[Exercise details]:
Below are records; report the number of lines among them that include the word "process", and nothing further.
Dataset extract Block Start
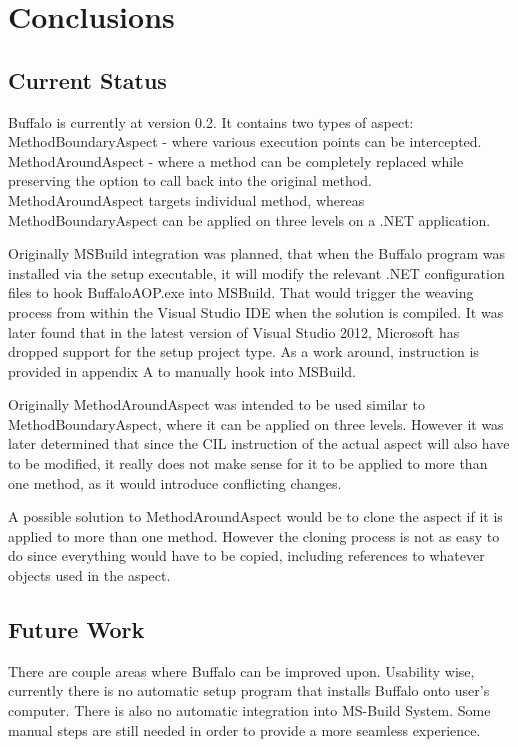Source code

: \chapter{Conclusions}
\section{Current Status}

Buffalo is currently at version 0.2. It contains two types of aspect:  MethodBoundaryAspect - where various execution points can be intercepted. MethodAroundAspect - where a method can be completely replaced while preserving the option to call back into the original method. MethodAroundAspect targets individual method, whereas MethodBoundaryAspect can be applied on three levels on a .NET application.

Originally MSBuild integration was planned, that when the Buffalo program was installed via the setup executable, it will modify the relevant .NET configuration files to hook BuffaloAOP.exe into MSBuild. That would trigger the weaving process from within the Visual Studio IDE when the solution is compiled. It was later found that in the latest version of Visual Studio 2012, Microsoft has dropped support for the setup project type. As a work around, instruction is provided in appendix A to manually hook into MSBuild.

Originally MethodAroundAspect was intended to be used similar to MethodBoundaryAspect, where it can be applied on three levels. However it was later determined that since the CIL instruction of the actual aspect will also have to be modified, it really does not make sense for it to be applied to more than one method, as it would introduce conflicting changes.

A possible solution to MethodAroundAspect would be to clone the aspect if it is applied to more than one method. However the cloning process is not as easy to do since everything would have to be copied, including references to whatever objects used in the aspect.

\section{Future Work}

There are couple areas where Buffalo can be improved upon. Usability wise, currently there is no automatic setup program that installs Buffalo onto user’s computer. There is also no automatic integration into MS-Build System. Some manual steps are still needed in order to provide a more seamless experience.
Dataset extract Block End
Dataset extract Block Start
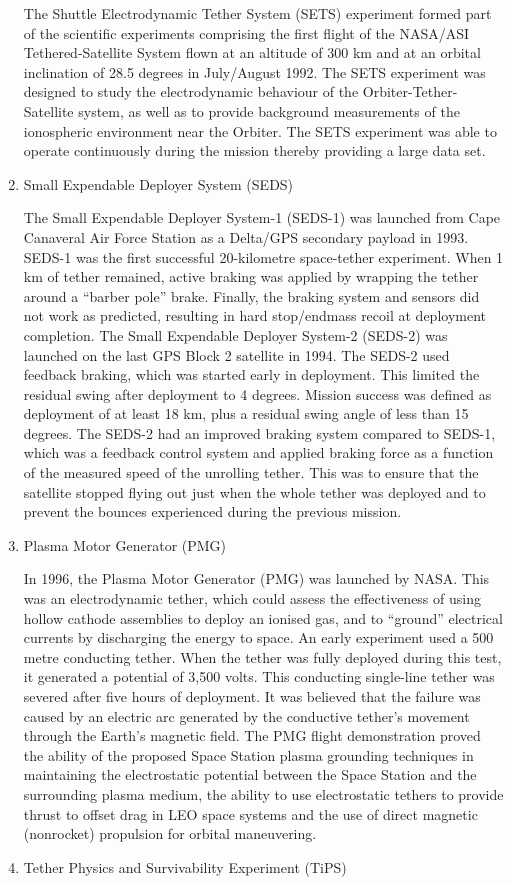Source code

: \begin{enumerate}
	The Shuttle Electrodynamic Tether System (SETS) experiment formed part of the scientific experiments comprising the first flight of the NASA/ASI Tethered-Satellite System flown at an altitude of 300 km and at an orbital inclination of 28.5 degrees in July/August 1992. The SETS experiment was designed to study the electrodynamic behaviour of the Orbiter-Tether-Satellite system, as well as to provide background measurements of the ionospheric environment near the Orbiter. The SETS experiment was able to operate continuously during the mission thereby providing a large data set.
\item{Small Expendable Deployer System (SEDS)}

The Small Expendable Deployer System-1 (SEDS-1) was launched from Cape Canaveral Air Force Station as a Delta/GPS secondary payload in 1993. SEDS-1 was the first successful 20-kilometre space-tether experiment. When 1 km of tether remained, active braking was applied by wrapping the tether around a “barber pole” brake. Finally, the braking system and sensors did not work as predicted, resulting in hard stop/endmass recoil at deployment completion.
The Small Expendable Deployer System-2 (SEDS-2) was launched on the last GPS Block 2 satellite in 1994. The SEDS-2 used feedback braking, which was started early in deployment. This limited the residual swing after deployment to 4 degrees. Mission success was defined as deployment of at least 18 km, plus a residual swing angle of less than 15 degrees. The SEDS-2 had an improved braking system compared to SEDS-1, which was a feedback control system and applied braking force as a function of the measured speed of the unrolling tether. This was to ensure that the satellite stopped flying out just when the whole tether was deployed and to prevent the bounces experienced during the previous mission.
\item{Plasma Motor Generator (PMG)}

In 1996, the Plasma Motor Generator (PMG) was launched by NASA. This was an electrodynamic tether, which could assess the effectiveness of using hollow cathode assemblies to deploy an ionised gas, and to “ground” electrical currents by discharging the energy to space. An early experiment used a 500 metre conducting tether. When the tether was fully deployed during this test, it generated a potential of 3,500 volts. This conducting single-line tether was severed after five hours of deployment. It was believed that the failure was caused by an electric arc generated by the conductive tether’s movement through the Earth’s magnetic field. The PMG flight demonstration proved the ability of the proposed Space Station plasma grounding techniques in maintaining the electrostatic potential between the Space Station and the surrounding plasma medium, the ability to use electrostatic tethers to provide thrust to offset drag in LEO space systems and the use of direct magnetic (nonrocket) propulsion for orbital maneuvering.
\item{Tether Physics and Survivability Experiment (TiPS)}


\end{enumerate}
Dataset extract Block End
[Task response]:
2